Input records:
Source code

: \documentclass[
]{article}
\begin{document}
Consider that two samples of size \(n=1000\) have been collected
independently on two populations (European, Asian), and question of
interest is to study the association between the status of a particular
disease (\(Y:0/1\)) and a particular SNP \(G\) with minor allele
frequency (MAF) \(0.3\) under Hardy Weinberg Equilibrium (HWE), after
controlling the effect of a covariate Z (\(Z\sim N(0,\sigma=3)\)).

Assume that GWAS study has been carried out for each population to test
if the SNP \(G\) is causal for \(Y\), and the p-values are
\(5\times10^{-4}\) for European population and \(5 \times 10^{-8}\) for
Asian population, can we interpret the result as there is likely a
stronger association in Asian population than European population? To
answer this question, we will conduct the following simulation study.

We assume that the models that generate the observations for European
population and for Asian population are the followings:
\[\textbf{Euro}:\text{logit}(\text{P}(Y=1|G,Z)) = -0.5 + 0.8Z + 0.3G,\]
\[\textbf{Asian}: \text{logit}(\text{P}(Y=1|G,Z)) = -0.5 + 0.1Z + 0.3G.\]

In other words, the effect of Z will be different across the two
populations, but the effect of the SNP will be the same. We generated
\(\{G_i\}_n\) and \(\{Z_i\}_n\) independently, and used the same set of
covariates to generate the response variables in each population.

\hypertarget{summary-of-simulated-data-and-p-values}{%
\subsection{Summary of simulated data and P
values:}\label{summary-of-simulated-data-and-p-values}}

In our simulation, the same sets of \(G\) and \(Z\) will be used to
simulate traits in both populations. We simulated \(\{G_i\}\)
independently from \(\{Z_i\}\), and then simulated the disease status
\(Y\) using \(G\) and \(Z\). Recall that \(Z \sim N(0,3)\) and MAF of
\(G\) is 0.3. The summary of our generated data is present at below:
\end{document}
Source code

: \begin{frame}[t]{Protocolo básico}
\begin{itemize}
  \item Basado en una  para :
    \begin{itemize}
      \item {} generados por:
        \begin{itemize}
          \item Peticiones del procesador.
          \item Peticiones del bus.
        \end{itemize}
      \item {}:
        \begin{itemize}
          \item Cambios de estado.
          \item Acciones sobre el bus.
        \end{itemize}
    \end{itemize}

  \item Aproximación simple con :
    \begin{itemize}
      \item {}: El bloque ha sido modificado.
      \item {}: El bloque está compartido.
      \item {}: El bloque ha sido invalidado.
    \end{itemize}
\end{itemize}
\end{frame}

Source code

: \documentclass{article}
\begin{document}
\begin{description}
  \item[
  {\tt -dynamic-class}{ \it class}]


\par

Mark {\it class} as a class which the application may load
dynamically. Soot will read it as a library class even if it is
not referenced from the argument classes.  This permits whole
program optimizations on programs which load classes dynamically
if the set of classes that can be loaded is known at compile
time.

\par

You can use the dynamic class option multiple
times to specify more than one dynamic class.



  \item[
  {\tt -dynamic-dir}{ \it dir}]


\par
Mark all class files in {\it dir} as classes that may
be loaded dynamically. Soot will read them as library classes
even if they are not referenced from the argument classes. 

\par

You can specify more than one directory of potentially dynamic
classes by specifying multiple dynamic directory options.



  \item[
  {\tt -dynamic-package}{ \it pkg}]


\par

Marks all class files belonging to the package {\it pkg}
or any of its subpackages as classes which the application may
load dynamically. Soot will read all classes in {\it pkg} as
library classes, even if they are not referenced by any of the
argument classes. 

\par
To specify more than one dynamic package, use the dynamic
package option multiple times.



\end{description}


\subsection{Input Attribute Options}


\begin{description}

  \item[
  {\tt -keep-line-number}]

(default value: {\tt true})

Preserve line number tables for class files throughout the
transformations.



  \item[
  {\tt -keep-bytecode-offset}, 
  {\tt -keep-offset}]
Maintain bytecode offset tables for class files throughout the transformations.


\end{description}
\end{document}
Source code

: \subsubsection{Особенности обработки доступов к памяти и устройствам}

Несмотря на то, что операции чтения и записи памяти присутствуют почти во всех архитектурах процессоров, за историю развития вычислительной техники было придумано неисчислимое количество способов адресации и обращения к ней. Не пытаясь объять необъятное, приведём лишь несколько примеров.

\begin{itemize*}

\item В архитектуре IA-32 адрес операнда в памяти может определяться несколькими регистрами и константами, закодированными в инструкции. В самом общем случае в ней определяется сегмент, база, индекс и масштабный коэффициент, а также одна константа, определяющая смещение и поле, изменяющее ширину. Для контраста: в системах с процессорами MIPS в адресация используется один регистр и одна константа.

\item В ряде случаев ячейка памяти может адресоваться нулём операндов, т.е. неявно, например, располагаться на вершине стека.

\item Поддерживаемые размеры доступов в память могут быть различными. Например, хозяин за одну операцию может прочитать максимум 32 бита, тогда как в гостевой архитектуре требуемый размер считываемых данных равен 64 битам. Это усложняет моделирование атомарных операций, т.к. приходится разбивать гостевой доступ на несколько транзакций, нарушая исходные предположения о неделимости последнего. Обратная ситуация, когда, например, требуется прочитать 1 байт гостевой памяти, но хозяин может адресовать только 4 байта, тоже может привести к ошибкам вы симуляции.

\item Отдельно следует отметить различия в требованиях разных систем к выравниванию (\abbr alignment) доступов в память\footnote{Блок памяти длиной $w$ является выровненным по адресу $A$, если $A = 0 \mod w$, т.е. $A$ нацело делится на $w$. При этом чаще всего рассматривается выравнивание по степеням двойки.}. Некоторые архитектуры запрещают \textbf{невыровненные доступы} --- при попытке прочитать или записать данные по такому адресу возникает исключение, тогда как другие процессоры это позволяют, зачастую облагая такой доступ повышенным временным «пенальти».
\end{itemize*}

Exercise description: Give back the listing exactly, please, from its first line to the line containing "populations, but the", inclusive, and nothing past that line.

Response area:
Source code

: \documentclass[
]{article}
\begin{document}
Consider that two samples of size \(n=1000\) have been collected
independently on two populations (European, Asian), and question of
interest is to study the association between the status of a particular
disease (\(Y:0/1\)) and a particular SNP \(G\) with minor allele
frequency (MAF) \(0.3\) under Hardy Weinberg Equilibrium (HWE), after
controlling the effect of a covariate Z (\(Z\sim N(0,\sigma=3)\)).

Assume that GWAS study has been carried out for each population to test
if the SNP \(G\) is causal for \(Y\), and the p-values are
\(5\times10^{-4}\) for European population and \(5 \times 10^{-8}\) for
Asian population, can we interpret the result as there is likely a
stronger association in Asian population than European population? To
answer this question, we will conduct the following simulation study.

We assume that the models that generate the observations for European
population and for Asian population are the followings:
\[\textbf{Euro}:\text{logit}(\text{P}(Y=1|G,Z)) = -0.5 + 0.8Z + 0.3G,\]
\[\textbf{Asian}: \text{logit}(\text{P}(Y=1|G,Z)) = -0.5 + 0.1Z + 0.3G.\]

In other words, the effect of Z will be different across the two
populations, but the effect of the SNP will be the same. We generated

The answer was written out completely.